** Task inputs follows **

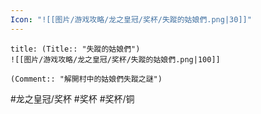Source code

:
 ```yaml
---
Icon: "![[图片/游戏攻略/龙之皇冠/奖杯/失蹤的姑娘們.png|30]]"
---
```

```ad-common-bronze-trophy
title: (Title:: "失蹤的姑娘們")
![[图片/游戏攻略/龙之皇冠/奖杯/失蹤的姑娘們.png|100]]

(Comment:: "解開村中的姑娘們失蹤之謎")
```

#龙之皇冠/奖杯 #奖杯 #奖杯/铜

** End of Task inputs **

What you will do:
Go through the records above and return each line in which the word "游戏攻略" occurs.

Expected output:
Icon: "![[图片/游戏攻略/龙之皇冠/奖杯/失蹤的姑娘們.png|30]]"
![[图片/游戏攻略/龙之皇冠/奖杯/失蹤的姑娘們.png|100]]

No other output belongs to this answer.